The Ministry of Finance’s conference on investment promotion into Vietnam held in Tokyo last week saw the participation of nearly 100 Japanese investors including SBI Holdings, Sumitomo Mitsui Asset Management, Sumitomo Life Insurance, Daiwa Securities, Misubishi, Knowledge, Mizuho, Recof, Normura Securities, Resona Bank, JP Morgan Securities and Aizawa Securities.
Japanese investors are eagerly anticipating Vietnam’s plans to boost the equitisation of its state-owned enterprises (SOEs), with Vietnam Airlines and Vinatex being the most coveted, said Tesuya Inoue, a Japanese participant at the conference.
Vietnam Airlines’ general director Nguyen Ngoc Minh said the national flag carrier had been valued by Morgan Stanley and Citi Group, and the valuation had been submitted to the government for approval.

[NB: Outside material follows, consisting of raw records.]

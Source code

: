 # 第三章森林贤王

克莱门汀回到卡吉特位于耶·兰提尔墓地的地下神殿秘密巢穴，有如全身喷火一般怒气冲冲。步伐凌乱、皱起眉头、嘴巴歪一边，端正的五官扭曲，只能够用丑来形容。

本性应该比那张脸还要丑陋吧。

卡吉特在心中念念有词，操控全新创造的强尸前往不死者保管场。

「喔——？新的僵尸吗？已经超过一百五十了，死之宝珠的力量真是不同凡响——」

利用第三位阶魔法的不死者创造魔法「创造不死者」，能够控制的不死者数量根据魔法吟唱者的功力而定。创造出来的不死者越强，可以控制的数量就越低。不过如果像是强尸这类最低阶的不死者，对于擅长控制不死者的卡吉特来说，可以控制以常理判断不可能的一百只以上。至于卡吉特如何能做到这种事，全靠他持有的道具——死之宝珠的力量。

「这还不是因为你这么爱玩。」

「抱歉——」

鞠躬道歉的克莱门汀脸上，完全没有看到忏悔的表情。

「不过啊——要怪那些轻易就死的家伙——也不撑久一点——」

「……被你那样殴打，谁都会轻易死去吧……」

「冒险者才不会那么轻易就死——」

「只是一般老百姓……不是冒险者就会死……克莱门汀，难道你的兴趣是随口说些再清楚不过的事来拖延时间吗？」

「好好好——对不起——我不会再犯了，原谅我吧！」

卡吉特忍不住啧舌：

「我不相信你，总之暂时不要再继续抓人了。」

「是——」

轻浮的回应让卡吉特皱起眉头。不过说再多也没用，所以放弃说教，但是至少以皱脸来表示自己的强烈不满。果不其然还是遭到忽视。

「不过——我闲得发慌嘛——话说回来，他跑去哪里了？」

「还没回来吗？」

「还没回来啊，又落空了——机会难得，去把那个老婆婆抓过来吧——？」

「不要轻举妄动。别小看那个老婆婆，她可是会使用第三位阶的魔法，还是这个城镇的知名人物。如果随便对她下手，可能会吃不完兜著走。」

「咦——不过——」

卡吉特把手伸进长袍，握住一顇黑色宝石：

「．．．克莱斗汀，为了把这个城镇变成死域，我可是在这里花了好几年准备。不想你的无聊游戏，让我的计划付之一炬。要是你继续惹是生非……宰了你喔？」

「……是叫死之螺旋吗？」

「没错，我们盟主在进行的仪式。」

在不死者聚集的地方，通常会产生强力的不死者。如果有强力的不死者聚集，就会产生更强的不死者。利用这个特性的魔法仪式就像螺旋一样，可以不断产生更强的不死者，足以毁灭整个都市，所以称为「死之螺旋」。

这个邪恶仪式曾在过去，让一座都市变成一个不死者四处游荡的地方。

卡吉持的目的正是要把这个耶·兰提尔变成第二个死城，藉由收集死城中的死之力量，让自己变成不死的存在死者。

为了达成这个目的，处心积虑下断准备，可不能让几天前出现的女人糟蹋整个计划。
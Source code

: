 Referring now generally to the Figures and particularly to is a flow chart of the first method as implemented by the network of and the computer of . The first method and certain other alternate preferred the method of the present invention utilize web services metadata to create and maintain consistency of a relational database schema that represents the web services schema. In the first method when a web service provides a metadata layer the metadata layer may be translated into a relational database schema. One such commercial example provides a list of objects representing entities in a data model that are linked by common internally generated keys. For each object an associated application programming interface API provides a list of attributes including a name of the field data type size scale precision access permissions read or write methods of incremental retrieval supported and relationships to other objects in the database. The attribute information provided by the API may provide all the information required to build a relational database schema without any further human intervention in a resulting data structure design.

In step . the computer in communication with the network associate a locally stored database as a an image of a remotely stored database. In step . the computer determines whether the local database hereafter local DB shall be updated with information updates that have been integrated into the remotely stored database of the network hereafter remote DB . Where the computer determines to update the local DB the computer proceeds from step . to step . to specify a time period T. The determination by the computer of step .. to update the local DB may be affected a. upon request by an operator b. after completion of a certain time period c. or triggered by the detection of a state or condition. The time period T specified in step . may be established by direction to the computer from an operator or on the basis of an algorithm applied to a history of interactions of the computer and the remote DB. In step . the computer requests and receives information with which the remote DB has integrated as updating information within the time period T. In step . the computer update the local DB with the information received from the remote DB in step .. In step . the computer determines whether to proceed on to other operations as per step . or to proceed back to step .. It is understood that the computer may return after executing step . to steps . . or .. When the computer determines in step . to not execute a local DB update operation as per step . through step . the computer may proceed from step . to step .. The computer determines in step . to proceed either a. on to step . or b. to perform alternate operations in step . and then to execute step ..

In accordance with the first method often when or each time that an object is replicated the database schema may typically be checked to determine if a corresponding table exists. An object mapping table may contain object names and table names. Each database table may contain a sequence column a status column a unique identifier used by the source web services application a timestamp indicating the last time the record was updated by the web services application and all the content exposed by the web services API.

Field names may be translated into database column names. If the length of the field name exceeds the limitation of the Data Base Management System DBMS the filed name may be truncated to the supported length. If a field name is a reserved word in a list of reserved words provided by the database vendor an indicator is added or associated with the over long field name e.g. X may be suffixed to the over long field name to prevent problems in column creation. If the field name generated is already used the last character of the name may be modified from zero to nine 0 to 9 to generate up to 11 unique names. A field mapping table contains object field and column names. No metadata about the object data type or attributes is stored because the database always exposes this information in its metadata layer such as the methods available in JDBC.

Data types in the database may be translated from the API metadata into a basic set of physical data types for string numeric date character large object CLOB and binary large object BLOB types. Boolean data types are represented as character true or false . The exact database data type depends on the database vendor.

“We have proposed that 25-30 per cent of Vietnam Airlines be sold to foreign investors, of which 20 per cent could be bought by a strategic investor. However, the final decision will be made by the government,” Minh said. “However, in the long term, the maximum 65 per cent government-held stake will gradually reduce to 51 per cent; a pattern likely to be seen in other major SOEs.”
Minh underscored that Vietnam Airlines would conduct its initial public offering (IPO) this October, and be listed on Vietnam’s stock market by late next year.
“We’re ready to work with foreign financial investors and airlines,” Minh added.
Garment giant Vinatex’s vice general director Pham Nguyen Hanh also said that Vinatex wanted to find three foreign strategic partners, including a financial investor and two investors who were operating in the garment and textile field, as part of its equitisation process.
Vinatex’s valuation had been completed and its IPO was slated for this July, Hanh said.
Vietnam Securities Depository chairwoman Phuong Hoang Lan Huong said about 6,700 Japanese individual investors and 140 Japanese organisations had investment accounts in Vietnam’s securities market, accounting for a huge 43 per cent of individual foreign investors and 6 per cent of total institutional foreign investors on Vietnam’s stock market.
Minister of Finance Dinh Tien Dung said to lure foreign investment, in addition to the revision of its Enterprise Law, Vietnam would increase foreign investor ownership caps in joint stock banks, while reducing the state’s ownership stake in state-run groups and corporations to a maximum 65 per cent.
The Vietnamese government was now focused on accelerating SOE equitisation to attract more private investment. Some 432 SOEs would be equitised during 2014-2015, he said.